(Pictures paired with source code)
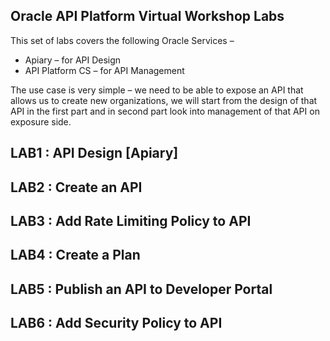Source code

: ## Oracle API Platform Virtual Workshop Labs

This set of labs covers the following Oracle Services –
- Apiary – for API Design
- API Platform CS – for API Management


The use case is very simple – we need to be able to expose an API that allows us to create new organizations, we will start from the design of that API in the first part and in second part look into management of that API on exposure side.

## LAB1 : API Design [Apiary]

## LAB2 : Create an API

## LAB3 : Add Rate Limiting Policy to API

## LAB4 : Create a Plan

## LAB5 : Publish an API to Developer Portal

## LAB6 : Add Security Policy to API

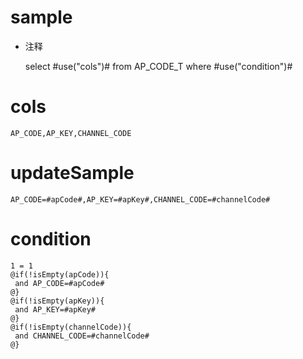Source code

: sample
===
* 注释

	select #use("cols")# from AP_CODE_T  where  #use("condition")#

cols
===
	AP_CODE,AP_KEY,CHANNEL_CODE

updateSample
===
	
	AP_CODE=#apCode#,AP_KEY=#apKey#,CHANNEL_CODE=#channelCode#

condition
===

	1 = 1  
	@if(!isEmpty(apCode)){
	 and AP_CODE=#apCode#
	@}
	@if(!isEmpty(apKey)){
	 and AP_KEY=#apKey#
	@}
	@if(!isEmpty(channelCode)){
	 and CHANNEL_CODE=#channelCode#
	@}
	
	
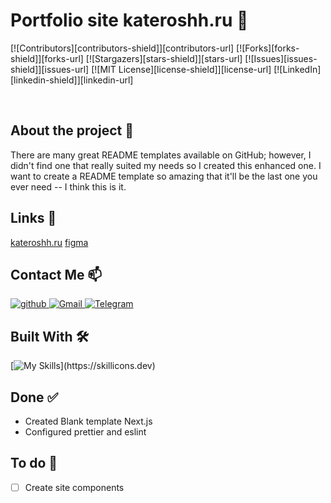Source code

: # Portfolio site kateroshh.ru 🌌

<a id="readme-top"></a>

[![Contributors][contributors-shield]][contributors-url]
[![Forks][forks-shield]][forks-url]
[![Stargazers][stars-shield]][stars-url]
[![Issues][issues-shield]][issues-url]
[![MIT License][license-shield]][license-url]
[![LinkedIn][linkedin-shield]][linkedin-url]

<br />

<!-- ABOUT THE PROJECT -->

## About the project 🚀

There are many great README templates available on GitHub; however, I didn't find one that really suited my needs so I created this enhanced one. I want to create a README template so amazing that it'll be the last one you ever need -- I think this is it.

<!-- LINKS -->

## Links 🔗

[kateroshh.ru](https://kateroshh.ru)
[figma](https://www.figma.com/design/W17GumeWry89YjVe8dzKdM/kateroshh.ru?node-id=256-9712&t=oSPQvBgcqcowbB37-1)

<!-- CONTACT -->

## Contact Me 📫

<div id="badges" align="contact">
    <a href="https://github.com/kateroshh">
        <img alt="github" src="https://img.shields.io/badge/GITHUB-000" />
    </a>
    <a href="kateroshh@gmail.com" target="_blank">
        <img alt="Gmail" src="https://img.shields.io/badge/Gmail-D14836?style=for-the-badge&logo=gmail&logoColor=white" />
    </a>
    <a href="https://t.me/kateroshh">
        <img alt="Telegram" src="https://img.shields.io/badge/Telegram-blue?style=for-the-badge&logo=telegram&logoColor=white" />
    </a>

</div>

## Built With 🛠

[![My Skills](https://skillicons.dev/icons?i=js,html,css,typescript,react,redux,scss,docker,)](https://skillicons.dev)

## Done ✅

- Created Blank template Next.js
- Configured prettier and eslint

## To do 📝

- [ ] Create site components
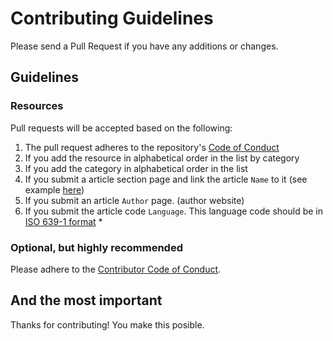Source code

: # Contributing Guidelines

Please send a Pull Request if you have any additions or changes.

## Guidelines

### Resources

Pull requests will be accepted based on the following:

1. The pull request adheres to the repository's [Code of Conduct](/.github/CODE_OF_CONDUCT.md)
1. If you add the resource in alphabetical order in the list by category
1. If you add the category in alphabetical order in the list
1. If you submit a article section page and link the article `Name` to it (see example [here](article-sections/example.md))
1. If you submit an article `Author` page. (author website)
1. If you submit the article code `Language`. This language code should be in [ISO 639-1 format](https://en.wikipedia.org/wiki/List_of_ISO_639-1_codes) \*

### Optional, but highly recommended

Please adhere to the [Contributor Code of Conduct](/.github/CODE_OF_CONDUCT.md).

## And the most important

Thanks for contributing! You make this posible.
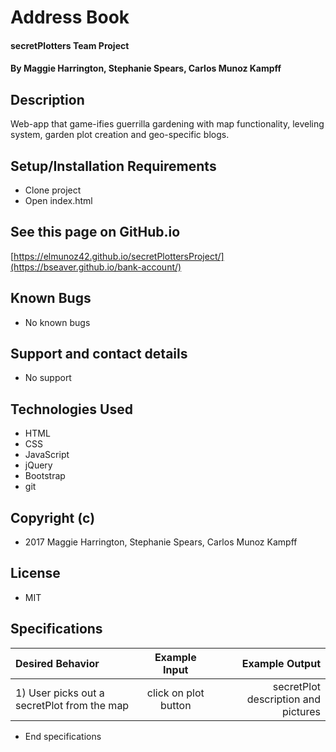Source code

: # Address Book

#### secretPlotters Team Project

#### By Maggie Harrington, Stephanie Spears, Carlos Munoz Kampff

## Description

Web-app that game-ifies guerrilla gardening with map functionality, leveling system, garden plot creation and geo-specific blogs.

## Setup/Installation Requirements
* Clone project
* Open index.html

## See this page on GitHub.io
[https://elmunoz42.github.io/secretPlottersProject/](https://bseaver.github.io/bank-account/)


## Known Bugs
* No known bugs

## Support and contact details
* No support

## Technologies Used
* HTML
* CSS
* JavaScript
* jQuery
* Bootstrap
* git

## Copyright (c)
* 2017 Maggie Harrington, Stephanie Spears, Carlos Munoz Kampff

## License
* MIT

## Specifications
|Desired Behavior | Example Input | Example Output |
|:----------------|:-------------:|---------------:|
|1) User picks out a secretPlot from the map| click on plot button | secretPlot description and pictures |


* End specifications

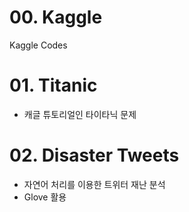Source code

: # 00. Kaggle
Kaggle Codes

# 01. Titanic
- 캐글 튜토리얼인 타이타닉 문제

# 02. Disaster Tweets
- 자연어 처리를 이용한 트위터 재난 분석
- Glove 활용
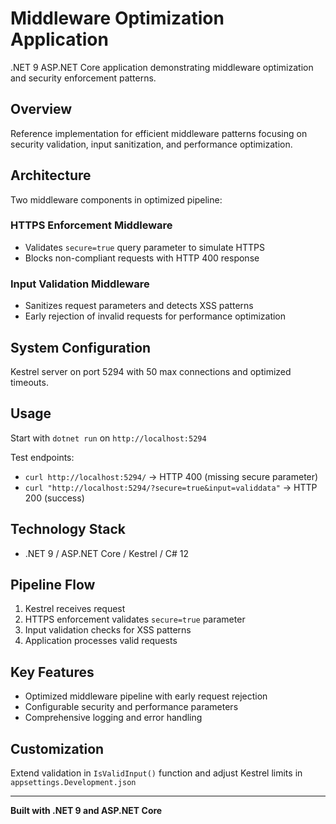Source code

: # Middleware Optimization Application

.NET 9 ASP.NET Core application demonstrating middleware optimization and security enforcement patterns.

## Overview

Reference implementation for efficient middleware patterns focusing on security validation, input sanitization, and performance optimization.

## Architecture

Two middleware components in optimized pipeline:

### HTTPS Enforcement Middleware
- Validates `secure=true` query parameter to simulate HTTPS
- Blocks non-compliant requests with HTTP 400 response

### Input Validation Middleware  
- Sanitizes request parameters and detects XSS patterns
- Early rejection of invalid requests for performance optimization

## System Configuration

Kestrel server on port 5294 with 50 max connections and optimized timeouts.

## Usage

Start with `dotnet run` on `http://localhost:5294`

Test endpoints:
- `curl http://localhost:5294/` → HTTP 400 (missing secure parameter)
- `curl "http://localhost:5294/?secure=true&input=validdata"` → HTTP 200 (success)

## Technology Stack

- .NET 9 / ASP.NET Core / Kestrel / C# 12

## Pipeline Flow

1. Kestrel receives request
2. HTTPS enforcement validates `secure=true` parameter  
3. Input validation checks for XSS patterns
4. Application processes valid requests

## Key Features

- Optimized middleware pipeline with early request rejection
- Configurable security and performance parameters
- Comprehensive logging and error handling

## Customization

Extend validation in `IsValidInput()` function and adjust Kestrel limits in `appsettings.Development.json`

---

**Built with .NET 9 and ASP.NET Core**
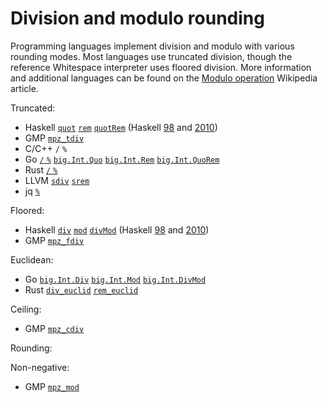 # Division and modulo rounding

Programming languages implement division and modulo with various
rounding modes. Most languages use truncated division, though the
reference Whitespace interpreter uses floored division. More information
and additional languages can be found on the [Modulo operation](https://en.wikipedia.org/wiki/Modulo_operation)
Wikipedia article.

Truncated:

- Haskell [`quot`](https://hackage.haskell.org/package/base/docs/Prelude.html#v:quot)
  [`rem`](https://hackage.haskell.org/package/base/docs/Prelude.html#v:rem)
  [`quotRem`](https://hackage.haskell.org/package/base/docs/Prelude.html#v:quotRem)
  (Haskell [98](https://www.haskell.org/onlinereport/basic.html#sect6.4.2)
  and [2010](https://www.haskell.org/onlinereport/haskell2010/haskellch6.html#x13-1370006.4.2))
- GMP [`mpz_tdiv`](https://gmplib.org/manual/Integer-Division)
- C/C++ `/` `%`
- Go [`/` `%`](https://golang.org/ref/spec#Integer_operators)
  [`big.Int.Quo`](https://golang.org/pkg/math/big/#Int.Quo)
  [`big.Int.Rem`](https://golang.org/pkg/math/big/#Int.Rem)
  [`big.Int.QuoRem`](https://golang.org/pkg/math/big/#Int.QuoRem)
- Rust [`/` `%`](https://doc.rust-lang.org/stable/reference/expressions/operator-expr.html#arithmetic-and-logical-binary-operators)
- LLVM [`sdiv`](https://llvm.org/docs/LangRef.html#sdiv-instruction)
  [`srem`](https://llvm.org/docs/LangRef.html#srem-instruction)
- jq [`%`](https://github.com/stedolan/jq/blob/master/src/builtin.c#L396)

Floored:

- Haskell [`div`](https://hackage.haskell.org/package/base/docs/Prelude.html#v:div)
  [`mod`](https://hackage.haskell.org/package/base/docs/Prelude.html#v:mod)
  [`divMod`](https://hackage.haskell.org/package/base/docs/Prelude.html#v:divMod)
  (Haskell [98](https://www.haskell.org/onlinereport/basic.html#sect6.4.2)
  and [2010](https://www.haskell.org/onlinereport/haskell2010/haskellch6.html#x13-1370006.4.2))
- GMP [`mpz_fdiv`](https://gmplib.org/manual/Integer-Division)

Euclidean:

- Go [`big.Int.Div`](https://golang.org/pkg/math/big/#Int.Div)
  [`big.Int.Mod`](https://golang.org/pkg/math/big/#Int.Mod)
  [`big.Int.DivMod`](https://golang.org/pkg/math/big/#Int.DivMod)
- Rust [`div_euclid`](https://doc.rust-lang.org/std/primitive.i32.html#method.div_euclid)
  [`rem_euclid`](https://doc.rust-lang.org/std/primitive.i32.html#method.rem_euclid)

Ceiling:

- GMP [`mpz_cdiv`](https://gmplib.org/manual/Integer-Division)

Rounding:

Non-negative:

- GMP [`mpz_mod`](https://gmplib.org/manual/Integer-Division)

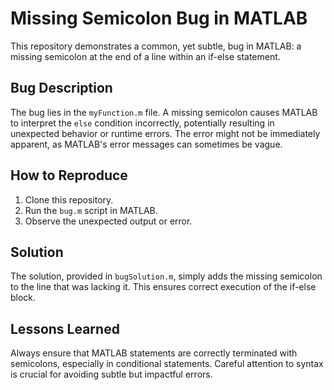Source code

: # Missing Semicolon Bug in MATLAB

This repository demonstrates a common, yet subtle, bug in MATLAB: a missing semicolon at the end of a line within an if-else statement.

## Bug Description
The bug lies in the `myFunction.m` file.  A missing semicolon causes MATLAB to interpret the `else` condition incorrectly, potentially resulting in unexpected behavior or runtime errors.  The error might not be immediately apparent, as MATLAB's error messages can sometimes be vague.

## How to Reproduce
1. Clone this repository.
2. Run the `bug.m` script in MATLAB.
3. Observe the unexpected output or error.

## Solution
The solution, provided in `bugSolution.m`, simply adds the missing semicolon to the line that was lacking it.  This ensures correct execution of the if-else block.

## Lessons Learned
Always ensure that MATLAB statements are correctly terminated with semicolons, especially in conditional statements.  Careful attention to syntax is crucial for avoiding subtle but impactful errors.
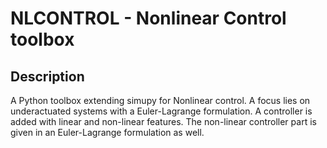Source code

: # NLCONTROL - Nonlinear Control toolbox

## Description
A Python toolbox extending simupy for Nonlinear control. A focus lies on underactuated systems with a Euler-Lagrange formulation. A controller is added with linear and non-linear features. The non-linear controller part is given in an Euler-Lagrange formulation as well.
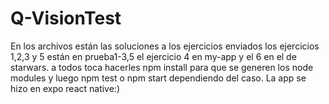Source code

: # Q-VisionTest
En los archivos están las soluciones a los ejercicios enviados los ejercicios 1,2,3 y 5 están en prueba1-3,5 el ejercicio 4 en my-app y el 6 en el de starwars. a todos toca hacerles npm install para que se generen los node modules y luego npm test o npm start dependiendo del caso. La app se hizo en expo react native:)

| Your objective |
Count the lines in the records above that contain "llvm". Reply with the number only.

| Answer to the exercise |
2